CdP16

Elizabeth May

Pour un sommet ignoré des médias, un sommet sur lequel les gouvernements préféraient ne pas s’étendre, un sommet donné ennuyant par les groupes environnementalistes, la seizième Conférence des Parties de Cancún s’annonce fort intéressante.

En effet, le sommet s’annonce prometteur puisque la Norvège maintient son engagement initial, les pays en développement présentent une proposition ambitieuse et Grenade continue d’insister sur la prolongation du Protocole de Kyoto. Pendant ce temps, les États-Unis et le Royaume-Uni affirment être disposés à signer pour une seconde période d’engagement, dans la mesure où les autres nations s’y engagent également. Le Venezuela et la Bolivie réclament pour leur part de limiter la hausse de la température moyenne mondiale à 1,5 degré Celsius. Il y a cependant un bémol – le Japon s’est déclaré catégoriquement opposé à une seconde période d’engagement, une position reprise par la Russie et le Canada.

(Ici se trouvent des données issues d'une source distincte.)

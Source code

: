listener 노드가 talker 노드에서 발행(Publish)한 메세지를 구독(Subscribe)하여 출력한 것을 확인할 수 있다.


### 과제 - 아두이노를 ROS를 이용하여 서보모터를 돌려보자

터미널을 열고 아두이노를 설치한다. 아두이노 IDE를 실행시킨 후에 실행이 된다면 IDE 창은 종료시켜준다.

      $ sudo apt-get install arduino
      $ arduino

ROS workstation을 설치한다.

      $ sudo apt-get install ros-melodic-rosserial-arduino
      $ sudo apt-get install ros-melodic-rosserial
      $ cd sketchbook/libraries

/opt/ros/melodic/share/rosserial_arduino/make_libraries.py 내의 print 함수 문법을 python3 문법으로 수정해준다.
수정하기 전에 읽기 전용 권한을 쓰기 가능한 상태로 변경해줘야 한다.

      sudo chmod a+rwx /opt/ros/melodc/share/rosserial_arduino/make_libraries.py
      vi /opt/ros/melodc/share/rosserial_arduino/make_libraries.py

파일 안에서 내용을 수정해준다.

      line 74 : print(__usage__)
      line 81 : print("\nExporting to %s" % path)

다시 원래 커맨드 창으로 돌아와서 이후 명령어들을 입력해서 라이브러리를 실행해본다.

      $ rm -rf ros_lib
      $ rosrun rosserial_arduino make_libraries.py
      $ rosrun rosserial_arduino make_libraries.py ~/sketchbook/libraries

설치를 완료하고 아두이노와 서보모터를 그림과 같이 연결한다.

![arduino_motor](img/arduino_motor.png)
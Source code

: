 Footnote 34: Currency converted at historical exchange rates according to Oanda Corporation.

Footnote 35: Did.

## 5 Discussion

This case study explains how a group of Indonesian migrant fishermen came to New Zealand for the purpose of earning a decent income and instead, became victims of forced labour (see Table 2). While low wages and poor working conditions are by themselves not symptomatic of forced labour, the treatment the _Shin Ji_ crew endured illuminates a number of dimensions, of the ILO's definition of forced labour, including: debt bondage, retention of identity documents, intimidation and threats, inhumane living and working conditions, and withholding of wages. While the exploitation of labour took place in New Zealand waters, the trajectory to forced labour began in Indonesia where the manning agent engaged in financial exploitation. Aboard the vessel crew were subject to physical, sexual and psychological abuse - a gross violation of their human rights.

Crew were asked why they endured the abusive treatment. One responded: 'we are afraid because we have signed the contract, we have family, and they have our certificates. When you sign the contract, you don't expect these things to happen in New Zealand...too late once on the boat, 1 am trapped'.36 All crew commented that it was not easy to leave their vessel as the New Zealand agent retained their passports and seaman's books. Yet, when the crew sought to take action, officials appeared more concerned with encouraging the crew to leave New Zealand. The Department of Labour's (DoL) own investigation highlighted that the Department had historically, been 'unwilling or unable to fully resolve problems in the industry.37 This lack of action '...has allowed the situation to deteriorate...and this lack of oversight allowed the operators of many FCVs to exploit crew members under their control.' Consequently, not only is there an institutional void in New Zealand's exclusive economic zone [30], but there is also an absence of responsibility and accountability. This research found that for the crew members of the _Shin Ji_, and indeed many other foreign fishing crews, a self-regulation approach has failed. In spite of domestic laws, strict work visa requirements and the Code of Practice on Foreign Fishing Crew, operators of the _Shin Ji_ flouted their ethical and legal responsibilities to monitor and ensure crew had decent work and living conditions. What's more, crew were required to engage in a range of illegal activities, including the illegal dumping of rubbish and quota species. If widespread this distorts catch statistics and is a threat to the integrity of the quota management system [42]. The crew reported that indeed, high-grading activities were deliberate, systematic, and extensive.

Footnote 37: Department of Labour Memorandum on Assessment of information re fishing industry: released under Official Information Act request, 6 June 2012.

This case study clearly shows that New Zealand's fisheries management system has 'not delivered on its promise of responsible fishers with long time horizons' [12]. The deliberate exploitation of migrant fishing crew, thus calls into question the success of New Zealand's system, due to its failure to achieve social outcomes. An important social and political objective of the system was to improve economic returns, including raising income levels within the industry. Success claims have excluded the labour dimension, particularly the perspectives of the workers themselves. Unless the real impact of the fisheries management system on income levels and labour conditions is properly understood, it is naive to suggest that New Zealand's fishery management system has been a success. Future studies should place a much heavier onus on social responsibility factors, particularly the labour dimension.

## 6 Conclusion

Quant au scandale du jour, WikiLeaks a révélé les méthodes employées par les États-Unis autour de l’accord inutile de Copenhague : manipulations financières, menaces, espionnage, promesses de soutiens, etc. Assise dans l’autobus qui m’amenait de l’aéroport vers le site des négociations ce soir, le journaliste danois qui prenait place à mes côtés était d’accord pour dire que toute cette corruption était même très évidente. Mais les efforts pour mettre à jour des ententes nationales gênantes et les efforts de la CIA pour trouver des poux aux autres nations ont profondément choqué la communauté internationale. Le contenu sans équivoque des câbles divulgués démontre clairement que les ÉtatsUnis ont proposé d’acheter l’appui d’autres nations pour l’Accord de Copenhague.

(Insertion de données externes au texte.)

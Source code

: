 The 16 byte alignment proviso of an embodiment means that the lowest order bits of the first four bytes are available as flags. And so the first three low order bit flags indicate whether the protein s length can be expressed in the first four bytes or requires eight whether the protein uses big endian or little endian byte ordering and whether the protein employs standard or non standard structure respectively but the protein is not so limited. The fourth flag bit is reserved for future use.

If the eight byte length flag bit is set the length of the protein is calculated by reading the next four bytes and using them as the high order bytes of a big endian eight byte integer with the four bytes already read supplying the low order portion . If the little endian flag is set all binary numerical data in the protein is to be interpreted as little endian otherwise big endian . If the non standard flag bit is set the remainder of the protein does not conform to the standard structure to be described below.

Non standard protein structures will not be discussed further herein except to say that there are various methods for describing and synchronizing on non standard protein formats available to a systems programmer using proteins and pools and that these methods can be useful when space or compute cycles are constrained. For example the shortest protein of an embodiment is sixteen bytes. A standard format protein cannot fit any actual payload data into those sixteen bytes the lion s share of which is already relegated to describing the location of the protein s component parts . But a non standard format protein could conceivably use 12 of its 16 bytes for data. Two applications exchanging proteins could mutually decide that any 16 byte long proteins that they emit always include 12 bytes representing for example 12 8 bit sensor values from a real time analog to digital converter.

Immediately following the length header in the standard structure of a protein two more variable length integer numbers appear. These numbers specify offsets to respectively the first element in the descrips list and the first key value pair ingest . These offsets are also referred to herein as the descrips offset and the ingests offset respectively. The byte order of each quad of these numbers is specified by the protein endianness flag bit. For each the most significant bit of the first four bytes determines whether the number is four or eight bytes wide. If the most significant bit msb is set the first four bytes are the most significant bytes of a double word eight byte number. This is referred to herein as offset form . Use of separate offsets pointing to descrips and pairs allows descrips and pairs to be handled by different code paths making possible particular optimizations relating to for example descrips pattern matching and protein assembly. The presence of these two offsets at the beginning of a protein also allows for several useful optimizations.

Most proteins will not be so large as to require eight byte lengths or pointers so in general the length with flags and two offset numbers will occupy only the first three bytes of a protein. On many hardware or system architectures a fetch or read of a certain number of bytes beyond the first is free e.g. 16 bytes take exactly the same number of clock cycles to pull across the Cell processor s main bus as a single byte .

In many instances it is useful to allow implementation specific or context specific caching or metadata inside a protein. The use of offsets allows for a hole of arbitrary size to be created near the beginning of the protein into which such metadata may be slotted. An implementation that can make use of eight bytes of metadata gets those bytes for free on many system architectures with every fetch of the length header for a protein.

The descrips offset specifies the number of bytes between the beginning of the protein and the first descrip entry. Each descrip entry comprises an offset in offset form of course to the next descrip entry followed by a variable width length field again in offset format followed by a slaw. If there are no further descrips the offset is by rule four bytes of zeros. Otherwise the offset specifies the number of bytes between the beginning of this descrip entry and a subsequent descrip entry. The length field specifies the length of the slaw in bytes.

Seuls des entretiens informels auront lieu dimanche, alors que les négociations reprendront lundi seulement. Aujourd'hui, le Canada a remporté un autre Fossile du jour. En effet, personne n’est dupe des efforts déployés par le Canada pour saboter Kyoto, mais notre négociateur en chef a esquivé la question chaque fois qu’elle lui a été posée.

Pendant ce temps, WikiLeaks a révélé au monde entier que la rhétorique d’écoblanchiment et « Save the World » (sauvons la planète) employée par l’administration Obama l’an dernier à Copenhague n’était rien d’autre qu’un écran de fumée. Pendant que les négateurs du changement climatique s’attaquaient ouvertement aux scientifiques de l’Université d’East Anglia, qui n’avaient absolument rien à se reprocher, en ignorant complètement le fait que des pirates avaient pénétré leur réseau informatique et volé des documents confidentiels, l’épisode WikiLeaks est traité d’une tout autre façon. En effet, aujourd’hui c’est plutôt WikiLeaks qui fait l’objet d’une chasse aux sorcières, tandis que personne ne s’intéresse au contenu exposé.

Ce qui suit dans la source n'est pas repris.